Have enough cash reserve, will look at potential M&A deals: Wipro CFO

Topics Coronavirus | Wipro | Lockdown

Jatin Dalal, Wipro CFO
At a time when the IT industry is fighting the Covid-19 crisis, Wipro is confident of sailing through on the back of its strong balance sheet and service offerings. In an interaction, The firm's CFO Jatin Dalal tells and Sai Ishwarbharath B that the company has enough cash reserve to tide over any rise in working capital requirements and will also look at potential M&A opportunities going ahead. Edited excerpts:

Wipro has said its working capital need is likely to increase in coming days owing to Covid-19 crisis. What is the kind of increase of working capital, you project and how is it placed against the free cash flow generated by the firm?
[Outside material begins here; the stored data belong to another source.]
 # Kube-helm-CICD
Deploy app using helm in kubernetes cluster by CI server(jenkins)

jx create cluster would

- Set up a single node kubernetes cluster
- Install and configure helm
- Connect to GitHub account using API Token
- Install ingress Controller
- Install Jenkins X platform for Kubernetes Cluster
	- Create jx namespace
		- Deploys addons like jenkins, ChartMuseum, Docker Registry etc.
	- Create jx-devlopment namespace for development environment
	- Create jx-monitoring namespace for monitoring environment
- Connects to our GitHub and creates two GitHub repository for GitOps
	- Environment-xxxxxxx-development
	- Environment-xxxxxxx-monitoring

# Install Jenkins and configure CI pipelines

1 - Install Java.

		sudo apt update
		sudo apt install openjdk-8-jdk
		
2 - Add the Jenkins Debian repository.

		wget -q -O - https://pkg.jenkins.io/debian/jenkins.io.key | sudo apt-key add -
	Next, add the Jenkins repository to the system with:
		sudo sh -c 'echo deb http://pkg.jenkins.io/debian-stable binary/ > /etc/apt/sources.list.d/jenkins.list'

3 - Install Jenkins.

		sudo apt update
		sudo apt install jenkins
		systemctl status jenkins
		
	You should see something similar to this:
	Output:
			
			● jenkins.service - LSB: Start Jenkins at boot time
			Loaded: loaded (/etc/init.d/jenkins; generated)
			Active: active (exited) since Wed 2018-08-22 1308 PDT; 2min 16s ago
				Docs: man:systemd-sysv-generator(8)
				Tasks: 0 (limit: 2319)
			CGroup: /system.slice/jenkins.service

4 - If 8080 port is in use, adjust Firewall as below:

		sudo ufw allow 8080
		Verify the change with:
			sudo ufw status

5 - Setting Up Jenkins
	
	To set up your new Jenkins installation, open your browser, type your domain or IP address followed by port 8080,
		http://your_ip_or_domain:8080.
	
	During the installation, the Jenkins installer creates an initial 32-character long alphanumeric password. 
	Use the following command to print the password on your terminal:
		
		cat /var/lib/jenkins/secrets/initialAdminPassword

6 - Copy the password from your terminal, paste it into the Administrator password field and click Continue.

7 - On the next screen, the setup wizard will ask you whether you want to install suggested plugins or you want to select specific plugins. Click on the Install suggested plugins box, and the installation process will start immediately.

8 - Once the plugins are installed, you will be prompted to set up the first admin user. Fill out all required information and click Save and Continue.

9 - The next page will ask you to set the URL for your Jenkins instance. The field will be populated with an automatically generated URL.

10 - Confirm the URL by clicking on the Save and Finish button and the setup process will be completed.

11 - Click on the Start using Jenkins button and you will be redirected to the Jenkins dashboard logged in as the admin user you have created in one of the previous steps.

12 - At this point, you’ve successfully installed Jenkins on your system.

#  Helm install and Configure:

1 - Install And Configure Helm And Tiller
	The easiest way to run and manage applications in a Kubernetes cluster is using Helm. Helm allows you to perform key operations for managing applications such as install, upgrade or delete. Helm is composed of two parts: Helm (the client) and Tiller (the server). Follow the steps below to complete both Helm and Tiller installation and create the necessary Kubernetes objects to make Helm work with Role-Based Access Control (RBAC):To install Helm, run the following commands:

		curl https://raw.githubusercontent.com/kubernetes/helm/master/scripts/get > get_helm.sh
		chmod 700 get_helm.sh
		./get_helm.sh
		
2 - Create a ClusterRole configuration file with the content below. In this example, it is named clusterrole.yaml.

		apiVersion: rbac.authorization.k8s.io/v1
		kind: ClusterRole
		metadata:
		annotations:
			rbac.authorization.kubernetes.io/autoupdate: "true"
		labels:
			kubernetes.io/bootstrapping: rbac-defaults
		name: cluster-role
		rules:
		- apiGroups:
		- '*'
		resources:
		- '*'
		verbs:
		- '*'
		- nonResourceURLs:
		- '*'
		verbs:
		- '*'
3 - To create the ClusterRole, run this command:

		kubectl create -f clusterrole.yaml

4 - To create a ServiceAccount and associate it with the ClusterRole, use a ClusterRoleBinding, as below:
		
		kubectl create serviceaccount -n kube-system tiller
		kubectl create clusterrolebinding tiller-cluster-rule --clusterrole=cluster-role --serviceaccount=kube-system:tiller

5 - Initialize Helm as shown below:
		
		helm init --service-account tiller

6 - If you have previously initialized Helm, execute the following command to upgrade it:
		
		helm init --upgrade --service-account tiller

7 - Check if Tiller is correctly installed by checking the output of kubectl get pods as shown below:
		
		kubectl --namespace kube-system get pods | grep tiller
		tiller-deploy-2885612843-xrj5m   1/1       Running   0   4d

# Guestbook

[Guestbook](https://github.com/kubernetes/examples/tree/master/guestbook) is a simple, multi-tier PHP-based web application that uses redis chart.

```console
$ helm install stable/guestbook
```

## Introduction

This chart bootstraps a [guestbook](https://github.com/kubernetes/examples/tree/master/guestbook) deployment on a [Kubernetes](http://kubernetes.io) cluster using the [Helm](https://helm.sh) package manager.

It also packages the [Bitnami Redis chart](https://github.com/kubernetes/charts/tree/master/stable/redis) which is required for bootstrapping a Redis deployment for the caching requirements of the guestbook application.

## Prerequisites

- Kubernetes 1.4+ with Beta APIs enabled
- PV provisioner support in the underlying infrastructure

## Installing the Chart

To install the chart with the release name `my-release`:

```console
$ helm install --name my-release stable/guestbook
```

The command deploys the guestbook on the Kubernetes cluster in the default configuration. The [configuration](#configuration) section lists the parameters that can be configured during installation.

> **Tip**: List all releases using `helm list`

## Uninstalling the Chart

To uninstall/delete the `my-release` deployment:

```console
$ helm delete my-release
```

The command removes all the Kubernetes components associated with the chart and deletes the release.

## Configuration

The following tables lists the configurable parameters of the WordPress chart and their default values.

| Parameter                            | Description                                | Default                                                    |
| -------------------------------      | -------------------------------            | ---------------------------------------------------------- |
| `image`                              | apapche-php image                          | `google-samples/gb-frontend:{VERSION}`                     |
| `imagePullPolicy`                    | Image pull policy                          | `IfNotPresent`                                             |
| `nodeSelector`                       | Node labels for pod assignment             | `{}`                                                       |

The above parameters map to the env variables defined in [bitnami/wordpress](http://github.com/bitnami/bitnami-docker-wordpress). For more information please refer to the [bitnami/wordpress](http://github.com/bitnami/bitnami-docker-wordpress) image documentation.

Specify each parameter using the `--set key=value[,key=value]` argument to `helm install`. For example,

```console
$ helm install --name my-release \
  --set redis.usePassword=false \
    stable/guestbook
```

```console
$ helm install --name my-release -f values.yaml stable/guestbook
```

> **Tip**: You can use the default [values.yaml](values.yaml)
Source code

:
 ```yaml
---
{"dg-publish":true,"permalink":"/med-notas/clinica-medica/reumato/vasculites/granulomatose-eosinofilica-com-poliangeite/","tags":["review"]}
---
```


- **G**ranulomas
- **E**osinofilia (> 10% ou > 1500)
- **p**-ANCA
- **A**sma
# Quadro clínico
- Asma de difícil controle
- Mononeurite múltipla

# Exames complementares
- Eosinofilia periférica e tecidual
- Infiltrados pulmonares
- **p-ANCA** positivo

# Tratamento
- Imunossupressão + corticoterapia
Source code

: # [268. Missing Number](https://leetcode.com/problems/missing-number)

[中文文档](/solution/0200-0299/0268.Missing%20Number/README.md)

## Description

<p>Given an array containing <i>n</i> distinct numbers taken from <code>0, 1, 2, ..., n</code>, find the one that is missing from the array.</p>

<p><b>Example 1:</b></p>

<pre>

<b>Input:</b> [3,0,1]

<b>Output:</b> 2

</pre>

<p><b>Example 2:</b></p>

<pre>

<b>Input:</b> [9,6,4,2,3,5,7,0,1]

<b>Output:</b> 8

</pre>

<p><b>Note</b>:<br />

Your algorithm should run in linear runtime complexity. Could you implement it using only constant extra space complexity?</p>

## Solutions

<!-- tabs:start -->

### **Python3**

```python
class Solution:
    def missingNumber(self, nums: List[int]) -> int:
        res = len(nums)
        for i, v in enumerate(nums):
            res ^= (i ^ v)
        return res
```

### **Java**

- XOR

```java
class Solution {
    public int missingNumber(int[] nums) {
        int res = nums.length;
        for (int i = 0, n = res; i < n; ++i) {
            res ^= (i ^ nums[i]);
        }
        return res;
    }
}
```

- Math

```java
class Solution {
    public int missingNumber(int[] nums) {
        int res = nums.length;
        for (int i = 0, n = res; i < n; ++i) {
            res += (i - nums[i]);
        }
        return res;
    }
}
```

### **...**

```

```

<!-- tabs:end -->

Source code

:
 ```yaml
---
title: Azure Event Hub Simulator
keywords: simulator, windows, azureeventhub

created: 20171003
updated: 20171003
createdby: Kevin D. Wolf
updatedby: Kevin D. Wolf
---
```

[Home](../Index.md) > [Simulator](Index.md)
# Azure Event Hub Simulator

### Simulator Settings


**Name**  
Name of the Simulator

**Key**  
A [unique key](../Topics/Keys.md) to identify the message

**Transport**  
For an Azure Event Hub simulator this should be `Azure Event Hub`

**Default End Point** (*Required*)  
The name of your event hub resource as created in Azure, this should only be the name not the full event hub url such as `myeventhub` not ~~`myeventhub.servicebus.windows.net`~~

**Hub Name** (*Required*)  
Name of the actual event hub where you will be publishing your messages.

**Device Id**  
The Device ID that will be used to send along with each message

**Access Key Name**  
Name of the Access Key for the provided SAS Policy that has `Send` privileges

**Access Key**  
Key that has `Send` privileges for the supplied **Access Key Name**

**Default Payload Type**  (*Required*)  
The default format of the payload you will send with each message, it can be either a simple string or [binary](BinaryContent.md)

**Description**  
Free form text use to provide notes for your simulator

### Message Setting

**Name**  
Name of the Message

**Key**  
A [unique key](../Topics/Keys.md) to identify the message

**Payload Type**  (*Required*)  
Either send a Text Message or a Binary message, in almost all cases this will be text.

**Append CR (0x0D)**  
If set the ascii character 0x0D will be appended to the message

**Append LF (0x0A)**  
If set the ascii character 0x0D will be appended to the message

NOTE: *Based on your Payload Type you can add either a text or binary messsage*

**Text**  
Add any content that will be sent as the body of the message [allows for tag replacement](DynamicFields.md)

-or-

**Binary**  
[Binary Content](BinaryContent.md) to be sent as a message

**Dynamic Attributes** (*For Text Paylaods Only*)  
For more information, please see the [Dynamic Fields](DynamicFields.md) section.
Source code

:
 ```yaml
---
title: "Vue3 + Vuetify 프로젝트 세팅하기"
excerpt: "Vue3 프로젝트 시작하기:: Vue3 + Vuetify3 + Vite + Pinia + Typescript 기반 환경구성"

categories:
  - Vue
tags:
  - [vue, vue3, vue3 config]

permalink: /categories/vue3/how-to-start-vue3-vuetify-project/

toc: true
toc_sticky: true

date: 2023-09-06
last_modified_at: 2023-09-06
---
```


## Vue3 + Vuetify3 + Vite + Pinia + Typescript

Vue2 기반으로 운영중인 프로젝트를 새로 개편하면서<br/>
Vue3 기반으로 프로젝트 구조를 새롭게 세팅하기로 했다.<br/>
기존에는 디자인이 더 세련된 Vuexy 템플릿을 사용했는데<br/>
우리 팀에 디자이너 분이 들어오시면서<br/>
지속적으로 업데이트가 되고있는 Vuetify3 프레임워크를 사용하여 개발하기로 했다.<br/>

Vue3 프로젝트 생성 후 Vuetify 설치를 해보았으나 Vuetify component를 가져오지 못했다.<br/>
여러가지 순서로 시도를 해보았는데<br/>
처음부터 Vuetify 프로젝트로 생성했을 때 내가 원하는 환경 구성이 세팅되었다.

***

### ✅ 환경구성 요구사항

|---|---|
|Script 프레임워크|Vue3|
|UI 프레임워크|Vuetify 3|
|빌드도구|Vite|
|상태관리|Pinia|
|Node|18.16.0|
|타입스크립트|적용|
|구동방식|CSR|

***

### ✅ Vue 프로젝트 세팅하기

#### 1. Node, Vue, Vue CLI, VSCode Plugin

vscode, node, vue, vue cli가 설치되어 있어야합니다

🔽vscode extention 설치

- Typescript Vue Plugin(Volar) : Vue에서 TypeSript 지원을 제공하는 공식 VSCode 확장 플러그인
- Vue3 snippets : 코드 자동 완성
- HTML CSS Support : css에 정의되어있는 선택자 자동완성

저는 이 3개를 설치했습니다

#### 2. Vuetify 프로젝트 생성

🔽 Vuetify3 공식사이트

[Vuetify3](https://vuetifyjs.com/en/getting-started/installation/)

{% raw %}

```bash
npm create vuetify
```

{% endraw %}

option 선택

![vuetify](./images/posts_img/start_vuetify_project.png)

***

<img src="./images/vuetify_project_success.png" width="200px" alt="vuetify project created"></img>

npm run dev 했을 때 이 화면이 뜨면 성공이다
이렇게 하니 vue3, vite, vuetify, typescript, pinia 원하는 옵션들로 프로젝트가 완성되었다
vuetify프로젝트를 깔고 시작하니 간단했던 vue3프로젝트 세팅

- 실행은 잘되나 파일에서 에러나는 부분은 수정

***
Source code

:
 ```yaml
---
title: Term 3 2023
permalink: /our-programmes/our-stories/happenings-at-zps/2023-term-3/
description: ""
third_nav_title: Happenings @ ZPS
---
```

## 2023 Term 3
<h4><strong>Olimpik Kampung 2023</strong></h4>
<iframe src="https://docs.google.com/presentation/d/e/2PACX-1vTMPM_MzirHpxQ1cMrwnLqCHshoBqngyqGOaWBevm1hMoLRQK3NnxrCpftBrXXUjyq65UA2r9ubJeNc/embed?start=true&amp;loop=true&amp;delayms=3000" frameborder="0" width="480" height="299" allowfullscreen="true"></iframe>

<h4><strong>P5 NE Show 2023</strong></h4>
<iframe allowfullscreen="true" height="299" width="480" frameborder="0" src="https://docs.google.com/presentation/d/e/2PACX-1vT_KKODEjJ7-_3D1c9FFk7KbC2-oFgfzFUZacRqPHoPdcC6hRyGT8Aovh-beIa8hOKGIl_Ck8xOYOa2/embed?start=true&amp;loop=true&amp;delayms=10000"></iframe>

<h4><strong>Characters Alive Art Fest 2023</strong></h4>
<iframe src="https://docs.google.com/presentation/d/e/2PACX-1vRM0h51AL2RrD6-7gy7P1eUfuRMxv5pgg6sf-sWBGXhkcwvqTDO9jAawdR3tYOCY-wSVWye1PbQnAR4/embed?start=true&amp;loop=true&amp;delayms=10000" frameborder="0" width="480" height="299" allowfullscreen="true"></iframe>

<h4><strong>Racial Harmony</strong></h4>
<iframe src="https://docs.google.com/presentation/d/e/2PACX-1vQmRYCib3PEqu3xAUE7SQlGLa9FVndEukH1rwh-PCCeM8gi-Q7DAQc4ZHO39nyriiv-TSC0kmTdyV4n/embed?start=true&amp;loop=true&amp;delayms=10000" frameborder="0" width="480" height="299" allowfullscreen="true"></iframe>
In our balance sheet, our current assets are around $6.9 billion and current liabilities around $2.9 billion. So, our net assets are around $4 billion at any point of time. However, our current assets include $3.2 billion of cash and cash equivalents. We also don't have very large working capital requirement. While our working capital requirement will be somewhere around $600 million, we generate around Rs 10,000 crore of net income. So, I will not be worried about our ability to generate sufficient cash from our operation to fund our working capital. Also, we have $3.4 billion of cash on balance sheet on net basis and $4.4 billion of gross basis. So, this could be the time to see possible M&A opportunity.

So what kind of opportunities, Wipro will explore in the current situation? Is there any enterprise value in mind?

Our choice has not changed in the kind of companies we are looking at. But we have always been competing, apart from the strategic players, with the private equity firms as well. We are looking at investments which are good but impacted by the market downturn. M&A is also a good opportunity in the current time but this doesn't mean that we go out and take a large acquisition for the sake of it. It will be a balanced approach and will be the right call for the organisation. What we intend to convey was the things we wanted to do are more affordable now than six months back.

But given the environment, will there be cost optimisation moves?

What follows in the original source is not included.